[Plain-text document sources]

○ ○ ○

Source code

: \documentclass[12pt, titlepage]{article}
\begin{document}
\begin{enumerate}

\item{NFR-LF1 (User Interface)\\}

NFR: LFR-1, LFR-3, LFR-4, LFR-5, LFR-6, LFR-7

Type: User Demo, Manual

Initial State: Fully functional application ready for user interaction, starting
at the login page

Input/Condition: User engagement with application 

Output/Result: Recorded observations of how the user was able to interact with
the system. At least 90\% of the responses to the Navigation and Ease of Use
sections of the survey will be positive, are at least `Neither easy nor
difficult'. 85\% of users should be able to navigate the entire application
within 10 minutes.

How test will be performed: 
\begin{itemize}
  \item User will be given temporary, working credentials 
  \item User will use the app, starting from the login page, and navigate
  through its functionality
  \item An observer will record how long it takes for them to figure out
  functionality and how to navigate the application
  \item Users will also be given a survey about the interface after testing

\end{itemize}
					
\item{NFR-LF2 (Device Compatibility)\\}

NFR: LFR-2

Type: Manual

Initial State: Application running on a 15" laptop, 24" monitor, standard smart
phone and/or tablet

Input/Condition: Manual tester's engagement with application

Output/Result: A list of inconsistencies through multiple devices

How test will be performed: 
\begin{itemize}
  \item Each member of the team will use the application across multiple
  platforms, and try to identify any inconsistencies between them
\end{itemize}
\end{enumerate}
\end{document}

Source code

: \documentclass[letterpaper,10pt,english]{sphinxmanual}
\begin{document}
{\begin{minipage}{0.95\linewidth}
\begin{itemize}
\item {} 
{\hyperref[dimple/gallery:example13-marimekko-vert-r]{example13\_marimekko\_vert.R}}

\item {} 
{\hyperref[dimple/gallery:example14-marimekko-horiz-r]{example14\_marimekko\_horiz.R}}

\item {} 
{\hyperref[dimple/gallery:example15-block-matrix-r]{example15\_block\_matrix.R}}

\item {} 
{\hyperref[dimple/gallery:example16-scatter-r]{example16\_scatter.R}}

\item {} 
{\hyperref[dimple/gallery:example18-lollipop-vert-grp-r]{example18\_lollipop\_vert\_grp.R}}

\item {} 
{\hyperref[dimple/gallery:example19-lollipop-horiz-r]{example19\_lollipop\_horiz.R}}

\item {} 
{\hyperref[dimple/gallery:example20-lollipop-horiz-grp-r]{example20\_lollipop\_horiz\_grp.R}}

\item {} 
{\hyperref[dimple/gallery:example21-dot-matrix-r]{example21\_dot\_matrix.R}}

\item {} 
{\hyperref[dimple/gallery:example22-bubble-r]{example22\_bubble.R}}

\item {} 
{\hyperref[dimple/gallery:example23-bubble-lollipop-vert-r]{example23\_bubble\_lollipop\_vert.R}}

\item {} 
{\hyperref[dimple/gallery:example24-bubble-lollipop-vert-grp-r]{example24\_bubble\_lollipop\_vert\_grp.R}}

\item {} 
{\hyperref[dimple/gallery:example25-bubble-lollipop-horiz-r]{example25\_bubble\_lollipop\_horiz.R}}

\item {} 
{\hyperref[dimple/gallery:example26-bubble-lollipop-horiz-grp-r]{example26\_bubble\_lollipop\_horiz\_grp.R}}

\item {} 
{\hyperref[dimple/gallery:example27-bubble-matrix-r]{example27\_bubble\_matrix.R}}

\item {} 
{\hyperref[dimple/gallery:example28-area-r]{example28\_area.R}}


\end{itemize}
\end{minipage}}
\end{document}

○ ○ ○

**WHAT TO PRODUCE**
This exercise calls for every record above to be written out again exactly.

**EXERCISE RESULT**
Source code

: \documentclass[12pt, titlepage]{article}
\begin{document}
\begin{enumerate}

\item{NFR-LF1 (User Interface)\\}

NFR: LFR-1, LFR-3, LFR-4, LFR-5, LFR-6, LFR-7

Type: User Demo, Manual

Initial State: Fully functional application ready for user interaction, starting
at the login page

Input/Condition: User engagement with application 

Output/Result: Recorded observations of how the user was able to interact with
the system. At least 90\% of the responses to the Navigation and Ease of Use
sections of the survey will be positive, are at least `Neither easy nor
difficult'. 85\% of users should be able to navigate the entire application
within 10 minutes.

How test will be performed: 
\begin{itemize}
  \item User will be given temporary, working credentials 
  \item User will use the app, starting from the login page, and navigate
  through its functionality
  \item An observer will record how long it takes for them to figure out
  functionality and how to navigate the application
  \item Users will also be given a survey about the interface after testing

\end{itemize}
					
\item{NFR-LF2 (Device Compatibility)\\}

NFR: LFR-2

Type: Manual

Initial State: Application running on a 15" laptop, 24" monitor, standard smart
phone and/or tablet

Input/Condition: Manual tester's engagement with application

Output/Result: A list of inconsistencies through multiple devices

How test will be performed: 
\begin{itemize}
  \item Each member of the team will use the application across multiple
  platforms, and try to identify any inconsistencies between them
\end{itemize}
\end{enumerate}
\end{document}

Source code

: \documentclass[letterpaper,10pt,english]{sphinxmanual}
\begin{document}
{\begin{minipage}{0.95\linewidth}
\begin{itemize}
\item {} 
{\hyperref[dimple/gallery:example13-marimekko-vert-r]{example13\_marimekko\_vert.R}}

\item {} 
{\hyperref[dimple/gallery:example14-marimekko-horiz-r]{example14\_marimekko\_horiz.R}}

\item {} 
{\hyperref[dimple/gallery:example15-block-matrix-r]{example15\_block\_matrix.R}}

\item {} 
{\hyperref[dimple/gallery:example16-scatter-r]{example16\_scatter.R}}

\item {} 
{\hyperref[dimple/gallery:example18-lollipop-vert-grp-r]{example18\_lollipop\_vert\_grp.R}}

\item {} 
{\hyperref[dimple/gallery:example19-lollipop-horiz-r]{example19\_lollipop\_horiz.R}}

\item {} 
{\hyperref[dimple/gallery:example20-lollipop-horiz-grp-r]{example20\_lollipop\_horiz\_grp.R}}

\item {} 
{\hyperref[dimple/gallery:example21-dot-matrix-r]{example21\_dot\_matrix.R}}

\item {} 
{\hyperref[dimple/gallery:example22-bubble-r]{example22\_bubble.R}}

\item {} 
{\hyperref[dimple/gallery:example23-bubble-lollipop-vert-r]{example23\_bubble\_lollipop\_vert.R}}

\item {} 
{\hyperref[dimple/gallery:example24-bubble-lollipop-vert-grp-r]{example24\_bubble\_lollipop\_vert\_grp.R}}

\item {} 
{\hyperref[dimple/gallery:example25-bubble-lollipop-horiz-r]{example25\_bubble\_lollipop\_horiz.R}}

\item {} 
{\hyperref[dimple/gallery:example26-bubble-lollipop-horiz-grp-r]{example26\_bubble\_lollipop\_horiz\_grp.R}}

\item {} 
{\hyperref[dimple/gallery:example27-bubble-matrix-r]{example27\_bubble\_matrix.R}}

\item {} 
{\hyperref[dimple/gallery:example28-area-r]{example28\_area.R}}


\end{itemize}
\end{minipage}}
\end{document}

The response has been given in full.